Below is an old article on the prevalence of small-scale fading in radio links that I wrote as a post-doctoral researcher in Japan on the defunct WaveRacer site. I plan on adding a few more of these as part of a retrospective.
In the World of the Blind
by Gregory D. Durgin, www.WaveRacer.com
28 May 2001
This article discusses a famous physics experiment and draws an important physical lesson for the wireless channel.
The Multipath Problem
Do we every really have a true line-of-sight radio channel? By line-of-sight, I mean that one and only one wave arrives at a receiver antenna directly from the transmitter. A true line-of-sight channel can only exist in deep space, where transmitter and receiver antennas operate in the complete absence of scatterers.
If we introduce a single object (a near-by comet, for example), we destroy the line-of-sight channel. The new object creates a second, scattered multipath wave. Add another object (a near-by asteroid, for example) and we create a third scattered wave. We also create an infinite number of higher-order scattering: from asteroid to comet to receiver, from comet to asteroid to receiver, from asteroid to comet to asteroid to receiver, etc. We could play this game forever.
Can you imagine how many interactions there are in a cluttered environment like an office building or a city street? The combinations of interactions are infinite. But engineers take solace in the fact that after a few interactions the waves become heavily attenuated. At some point, quantum mechanics kicks in and they don’t even look like traditional waves anymore … just a slow trickle of photons.
So we usually ignore them. Approximations are the life-blood of engineering, so it’s not a bad thing to do. But consider the following physics experiment as “food for thought”. It might change your perception of the wireless channel.
The Elitzur-Vaidman Experiment
There has been a recent buzz in the quantum physics community in the study of quantum non-locality. Fuel for this excitement came from a pair of researchers, Elitzur and Vaidman, who performed a famous optics experiment at the University of Tel-Aviv.
The layout of the Elitzur-Vaidman experiment.
The experimental setup is pictured to the right. Start with a laser source that shoots a strong laser beam through an optical attenuator. The beam is split by a 50/50 splitter into two equal-power beams. These beams are reflected and brought back together at a second 50/50 splitter. This combination results in two final output beams that terminate at photon-detectors. One photon detector never registers any light (D for Dark) because the beams are set to destructively interfere at this juncture. The other photon detector always registers photons (L for Light) because the beams are set to constructively interfere.
The experiment, in this form, is not that interesting because the results of constructively and destructively interfering waves are well understood. The experiment becomes interesting if you greatly increase that initial attenuation so that the laser beam is reduced to a photonic trickle. That is, the power becomes so low that we no longer observe continuous wavefronts; instead we see just an intermittent trickle of photons.

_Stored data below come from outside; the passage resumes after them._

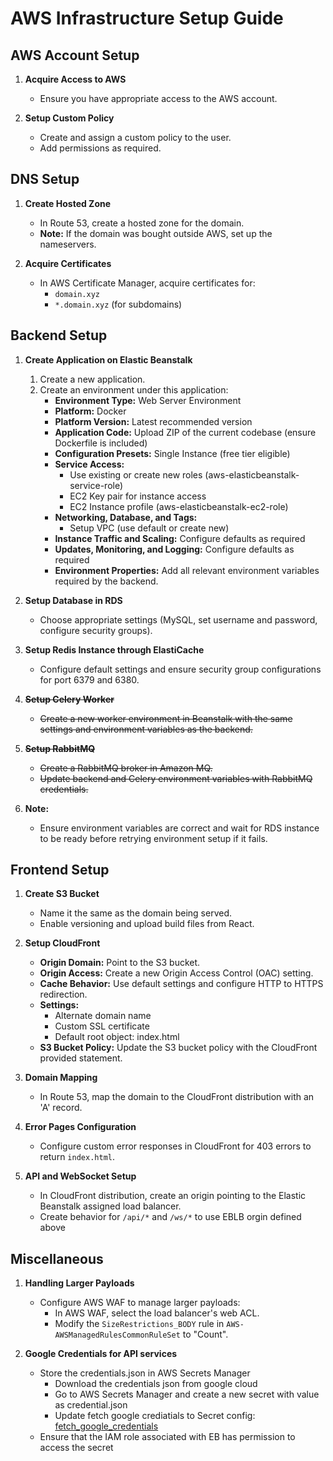 
# AWS Infrastructure Setup Guide

## AWS Account Setup

1. **Acquire Access to AWS**
   - Ensure you have appropriate access to the AWS account.

2. **Setup Custom Policy**
   - Create and assign a custom policy to the user.
   - Add permissions as required.

## DNS Setup

1. **Create Hosted Zone**
   - In Route 53, create a hosted zone for the domain.
   - **Note:** If the domain was bought outside AWS, set up the nameservers.

2. **Acquire Certificates**
   - In AWS Certificate Manager, acquire certificates for:
     - `domain.xyz`
     - `*.domain.xyz` (for subdomains)

## Backend Setup

1. **Create Application on Elastic Beanstalk**
   1. Create a new application.
   2. Create an environment under this application:
      - **Environment Type:** Web Server Environment
      - **Platform:** Docker
      - **Platform Version:** Latest recommended version
      - **Application Code:** Upload ZIP of the current codebase (ensure Dockerfile is included)
      - **Configuration Presets:** Single Instance (free tier eligible)
      - **Service Access:**
        - Use existing or create new roles (aws-elasticbeanstalk-service-role)
        - EC2 Key pair for instance access
        - EC2 Instance profile (aws-elasticbeanstalk-ec2-role)
      - **Networking, Database, and Tags:**
        - Setup VPC (use default or create new)
      - **Instance Traffic and Scaling:** Configure defaults as required
      - **Updates, Monitoring, and Logging:** Configure defaults as required
      - **Environment Properties:** Add all relevant environment variables required by the backend.

2. **Setup Database in RDS**
   - Choose appropriate settings (MySQL, set username and password, configure security groups).

3. **Setup Redis Instance through ElastiCache**
   - Configure default settings and ensure security group configurations for port 6379 and 6380.

4. **~~Setup Celery Worker~~**
   - ~~Create a new worker environment in Beanstalk with the same settings and environment variables as the backend.~~

5. **~~Setup RabbitMQ~~**
   - ~~Create a RabbitMQ broker in Amazon MQ.~~
   - ~~Update backend and Celery environment variables with RabbitMQ credentials.~~

6. **Note:**
   - Ensure environment variables are correct and wait for RDS instance to be ready before retrying environment setup if it fails.

## Frontend Setup

1. **Create S3 Bucket**
   - Name it the same as the domain being served.
   - Enable versioning and upload build files from React.

2. **Setup CloudFront**
   - **Origin Domain:** Point to the S3 bucket.
   - **Origin Access:** Create a new Origin Access Control (OAC) setting.
   - **Cache Behavior:** Use default settings and configure HTTP to HTTPS redirection.
   - **Settings:**
     - Alternate domain name
     - Custom SSL certificate
     - Default root object: index.html
   - **S3 Bucket Policy:** Update the S3 bucket policy with the CloudFront provided statement.

3. **Domain Mapping**
   - In Route 53, map the domain to the CloudFront distribution with an 'A' record.

4. **Error Pages Configuration**
   - Configure custom error responses in CloudFront for 403 errors to return `index.html`.

5. **API and WebSocket Setup**
   - In CloudFront distribution, create an origin pointing to the Elastic Beanstalk assigned load balancer.
   - Create behavior for `/api/*` and `/ws/*` to use EBLB orgin defined above

## Miscellaneous

1. **Handling Larger Payloads**
   - Configure AWS WAF to manage larger payloads:
     - In AWS WAF, select the load balancer's web ACL.
     - Modify the `SizeRestrictions_BODY` rule in `AWS-AWSManagedRulesCommonRuleSet` to "Count".

2. **Google Credentials for API services**
   - Store the credentials.json in AWS Secrets Manager
      - Download the credentials json from google cloud
      - Go to AWS Secrets Manager and create a new secret with value as credential.json
      - Update fetch google crediatials to Secret config: [fetch_google_credentials](backend/fetch_google_credentials.py)
   - Ensure that the IAM role associated with EB has permission to access the secret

In this scenario, whenever a single photon strikes a beam-splitter, it decides with 50/50 probability which path through the experiment to take. Since the rate of photon emission is so diminished, there is no way (classically) for a lone photon to “know” whether it constructively or destructively interferes with another branch. Our intuition would tell us that it should then arrive with equal probability at either L or D detector.
But of course that’s not what happens. In such a configuration, the single-file photons all arrive at the light detector. It’s as if each photon is pre-programmed to know that the other potential path exists for constructive and destructive interference.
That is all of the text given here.